Monday, February 29, 2016

Copyright Problems Plague FCC's Proposed Video Device Regulations

On February 18, the FCC proposed new regulations it claims will "unlock the cable box." But what the Commission may be doing instead is unlocking copyright protections for video content. Its new regulations will jeopardize the rights of video content owners and diminish the value of their intellectual property.

Owners of video content have exclusive rights over distribution of their programming. So video service providers negotiate detailed licensing agreements for rights to transmit copyrighted video to subscribers. The FCC's proposed regulations would effectively undo those agreements. Under the proposed rules, video service providers would be forced to make licensed video content available to third party device-makers. The Commission's approach would distort licensing negotiations and deny video programmers their exclusive rights under copyright law.

Consumers today can make trips to retail stores and purchase video devices built by third parties, such as TiVo. Yet the Commission is miffed that – overwhelmingly – most video service subscribers instead choose to lease set-top boxes from their video service provider. By and large, subscribers would rather not to spend a few hundred dollars plus additional fees for third-party supplied devices.

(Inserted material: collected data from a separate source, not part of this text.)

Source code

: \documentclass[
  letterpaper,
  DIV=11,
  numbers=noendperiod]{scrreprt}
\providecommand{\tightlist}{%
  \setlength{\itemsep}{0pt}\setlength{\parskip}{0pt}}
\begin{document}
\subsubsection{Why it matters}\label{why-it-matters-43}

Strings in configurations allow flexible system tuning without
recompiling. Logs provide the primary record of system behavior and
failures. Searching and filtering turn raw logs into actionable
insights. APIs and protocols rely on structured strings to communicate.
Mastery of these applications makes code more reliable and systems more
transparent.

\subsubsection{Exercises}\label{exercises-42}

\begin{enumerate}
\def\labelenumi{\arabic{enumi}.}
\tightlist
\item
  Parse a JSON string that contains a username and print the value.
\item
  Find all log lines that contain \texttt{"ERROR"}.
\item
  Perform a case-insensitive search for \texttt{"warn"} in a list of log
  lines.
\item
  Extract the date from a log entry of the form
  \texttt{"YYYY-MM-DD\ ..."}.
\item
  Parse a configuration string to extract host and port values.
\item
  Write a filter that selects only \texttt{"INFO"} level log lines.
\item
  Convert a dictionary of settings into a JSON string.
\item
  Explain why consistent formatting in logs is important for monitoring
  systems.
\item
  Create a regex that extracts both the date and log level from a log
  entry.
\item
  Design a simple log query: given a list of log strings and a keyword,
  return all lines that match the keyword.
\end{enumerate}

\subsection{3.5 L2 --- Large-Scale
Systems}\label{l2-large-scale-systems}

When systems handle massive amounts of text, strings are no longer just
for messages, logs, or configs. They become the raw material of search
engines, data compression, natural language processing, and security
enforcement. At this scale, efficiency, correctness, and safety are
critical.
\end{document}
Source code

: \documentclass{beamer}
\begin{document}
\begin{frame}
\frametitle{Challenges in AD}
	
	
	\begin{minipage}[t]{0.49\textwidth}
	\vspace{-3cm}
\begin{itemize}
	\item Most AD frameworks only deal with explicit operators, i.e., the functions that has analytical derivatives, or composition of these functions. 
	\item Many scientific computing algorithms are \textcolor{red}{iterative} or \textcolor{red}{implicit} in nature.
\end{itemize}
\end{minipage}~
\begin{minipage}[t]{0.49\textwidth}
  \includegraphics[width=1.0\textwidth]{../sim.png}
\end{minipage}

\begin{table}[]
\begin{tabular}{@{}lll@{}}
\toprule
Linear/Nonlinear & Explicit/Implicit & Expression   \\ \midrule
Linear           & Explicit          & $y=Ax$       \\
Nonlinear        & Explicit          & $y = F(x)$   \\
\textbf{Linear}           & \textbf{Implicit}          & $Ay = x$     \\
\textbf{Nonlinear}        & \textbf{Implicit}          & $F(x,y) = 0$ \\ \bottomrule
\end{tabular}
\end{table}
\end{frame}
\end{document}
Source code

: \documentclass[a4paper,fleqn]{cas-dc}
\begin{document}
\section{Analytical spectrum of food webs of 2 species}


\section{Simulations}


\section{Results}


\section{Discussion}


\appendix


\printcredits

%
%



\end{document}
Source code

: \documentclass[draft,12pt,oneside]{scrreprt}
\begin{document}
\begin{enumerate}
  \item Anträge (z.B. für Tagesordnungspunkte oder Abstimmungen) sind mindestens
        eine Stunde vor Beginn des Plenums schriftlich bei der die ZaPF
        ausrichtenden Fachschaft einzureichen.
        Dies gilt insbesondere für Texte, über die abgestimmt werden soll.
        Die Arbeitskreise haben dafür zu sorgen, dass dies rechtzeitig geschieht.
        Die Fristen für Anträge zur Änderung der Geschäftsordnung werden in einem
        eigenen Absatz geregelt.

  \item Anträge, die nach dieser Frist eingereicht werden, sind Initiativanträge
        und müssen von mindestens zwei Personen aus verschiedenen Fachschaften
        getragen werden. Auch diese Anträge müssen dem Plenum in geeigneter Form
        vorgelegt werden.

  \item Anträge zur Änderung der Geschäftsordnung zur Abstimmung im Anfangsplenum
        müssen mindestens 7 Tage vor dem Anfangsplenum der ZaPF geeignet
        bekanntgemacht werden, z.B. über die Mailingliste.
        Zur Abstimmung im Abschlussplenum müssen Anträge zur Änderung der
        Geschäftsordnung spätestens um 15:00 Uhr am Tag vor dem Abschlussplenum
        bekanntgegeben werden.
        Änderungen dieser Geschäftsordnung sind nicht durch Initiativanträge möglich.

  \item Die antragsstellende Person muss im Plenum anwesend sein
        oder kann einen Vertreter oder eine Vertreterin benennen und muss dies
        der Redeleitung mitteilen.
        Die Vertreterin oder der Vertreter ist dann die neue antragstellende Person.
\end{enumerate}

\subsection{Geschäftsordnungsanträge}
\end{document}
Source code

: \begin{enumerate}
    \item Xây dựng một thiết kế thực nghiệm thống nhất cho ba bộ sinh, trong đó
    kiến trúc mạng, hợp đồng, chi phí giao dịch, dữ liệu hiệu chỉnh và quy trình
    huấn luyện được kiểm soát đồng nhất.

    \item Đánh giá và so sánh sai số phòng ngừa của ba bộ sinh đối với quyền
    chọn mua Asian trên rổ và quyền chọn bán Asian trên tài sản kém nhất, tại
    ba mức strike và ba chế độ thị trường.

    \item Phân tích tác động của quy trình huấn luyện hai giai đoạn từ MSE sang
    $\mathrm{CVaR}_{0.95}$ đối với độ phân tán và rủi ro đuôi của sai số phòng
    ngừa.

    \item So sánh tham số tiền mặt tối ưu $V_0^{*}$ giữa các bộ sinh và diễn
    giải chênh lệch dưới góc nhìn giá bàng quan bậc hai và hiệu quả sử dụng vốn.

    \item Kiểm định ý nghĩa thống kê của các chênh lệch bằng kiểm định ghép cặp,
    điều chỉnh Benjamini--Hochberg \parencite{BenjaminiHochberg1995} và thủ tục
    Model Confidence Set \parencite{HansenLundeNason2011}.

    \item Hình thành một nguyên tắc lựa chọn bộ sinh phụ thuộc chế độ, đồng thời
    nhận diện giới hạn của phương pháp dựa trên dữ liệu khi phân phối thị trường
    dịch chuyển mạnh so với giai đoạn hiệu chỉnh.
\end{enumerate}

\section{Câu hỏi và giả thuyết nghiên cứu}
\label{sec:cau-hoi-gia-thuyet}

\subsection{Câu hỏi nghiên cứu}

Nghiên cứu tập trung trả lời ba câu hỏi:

Meanwhile, the emerging video industry and consumers are steadily trending toward cloud-delivered and apps-based solutions to video viewing. They are trending away from video viewing via set top boxes. Online video distributors ("OVDs") such as AmazonPrime, HuluPlus, and Netflix now serve over 100 million subscribers. Those services are viewable on digital streaming media devices, including small stick devices, or smart TVs. For their part, cable, satellite, and other multi-channel video providers offer viewing via video apps on gaming consoles, PCs, laptops, and tablet devices.

Continuing competition among video program distributors, device innovation, and adoption of apps-based viewing make a strong case for market freedom—not regulation. Yet by regulatory fiat the Commission is planning to force cable, satellite, and other video subscription services to re-engineer ways their networks deliver video and alter their business contractual arrangements. The Commission has proposed that video service providers be required to deliver "information flows" to third-party video device makers. These include: (1) service information, such as available channels and video-on-demand lineups; (2) entitlement information about what a device is permitted to do with the content, such as recording; and (3) the video programming content itself. Third-party devices makers can take these information flows and repackage them with add-ons or perhaps advertisements for viewing on their retail devices.

Of course, the information flows targeted by the FCC's proposed regulation include copyrighted video content. The risk to protecting intellectual property rights in video programming is one of many reasons why the FCC’s device regulation proposal is wrong-headed.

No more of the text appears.